A group gathered to make dinner, the air filled with the smell of saucy beans and toasting tortillas, and the background buzz of children running through the room. Conversation ebbed and flowed around the simple directions being called out to keep the assembly line moving.
Dinner was not just being made for everyone in the shelter. The residents, refugees who fled home from all across Latin America, were making enough food to take to another group of refugees in an even worse situation—those living in tents in a nearby park.
Generosity comes naturally to most of our refugee friends. These friends sheltering in Mexico are no different.
Imagine yourself in this kitchen for a moment. How does it feel to picture yourself there among these friends?

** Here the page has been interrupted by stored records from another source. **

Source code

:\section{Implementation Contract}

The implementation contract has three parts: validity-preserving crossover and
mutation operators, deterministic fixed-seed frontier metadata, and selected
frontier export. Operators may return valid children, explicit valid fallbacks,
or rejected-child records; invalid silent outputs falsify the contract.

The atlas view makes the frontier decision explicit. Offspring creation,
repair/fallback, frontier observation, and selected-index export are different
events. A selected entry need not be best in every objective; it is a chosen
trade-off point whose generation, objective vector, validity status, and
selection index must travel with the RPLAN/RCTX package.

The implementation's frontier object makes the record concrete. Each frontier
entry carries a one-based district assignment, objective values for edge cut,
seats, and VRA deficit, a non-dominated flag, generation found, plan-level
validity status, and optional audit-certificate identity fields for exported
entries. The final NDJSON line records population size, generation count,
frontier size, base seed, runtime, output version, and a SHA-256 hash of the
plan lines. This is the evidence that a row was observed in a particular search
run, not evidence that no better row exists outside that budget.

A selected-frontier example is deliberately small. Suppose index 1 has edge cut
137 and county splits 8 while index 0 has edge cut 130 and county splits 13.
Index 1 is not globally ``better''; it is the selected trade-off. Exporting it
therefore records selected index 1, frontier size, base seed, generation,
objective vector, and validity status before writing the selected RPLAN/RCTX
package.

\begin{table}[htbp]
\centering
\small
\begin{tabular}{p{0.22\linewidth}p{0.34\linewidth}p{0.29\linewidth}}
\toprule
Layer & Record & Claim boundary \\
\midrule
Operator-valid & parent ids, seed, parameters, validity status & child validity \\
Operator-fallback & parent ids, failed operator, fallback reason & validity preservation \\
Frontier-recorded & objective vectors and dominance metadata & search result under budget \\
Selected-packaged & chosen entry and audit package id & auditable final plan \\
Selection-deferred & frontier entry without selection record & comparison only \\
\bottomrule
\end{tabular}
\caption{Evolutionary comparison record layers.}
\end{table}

Now what if I told you that many of them are part of the LGBTQ+ community? Does that change how you feel?
If you view the world primarily through an American lens, you may assume things have largely gotten easier for the LGBTQ community in recent years. Same-sex marriage is now legal in all 50 US states. And because of a recent Supreme Court ruling, most employees in the US can no longer be fired for their sexual orientation or gender identity.
But throughout much of the world, the situation is very different. Especially if you’re an LGBTQ refugee. They are doubly marginalized. They are fleeing not just violence and war in their home countries, but also an all-too-real—and sometimes all-too-lethal—threat to their very being.
For many of our friends who have taken shelter in Mexico, fleeing home was their only way to stay alive.
Coming out as LGBTQ can be a fraught time for anyone in the community, including Francis. Francis’ dad is a pastor in a country known for machismo, and Francis was coming out as a transgender woman.
“To be quite honest, one feels really frustrated not being accepted by the world for who you are. Especially in my country, you feel honestly repressed all the time. Either by the people or the maras [gangs in Honduras], because they’ll kill you. Or by the church, because they confine you to these boxes—you have to be heterosexual in order to be accepted. So it feels pretty bad. Yeah.”
The boxes we create, the ones that define who is worthy of love and acceptance and who is not, so often have a rigidity that tears people and communities apart. Francis’ father lost his position in the church when it learned that he has a transgender child. He lost his ranking in the community.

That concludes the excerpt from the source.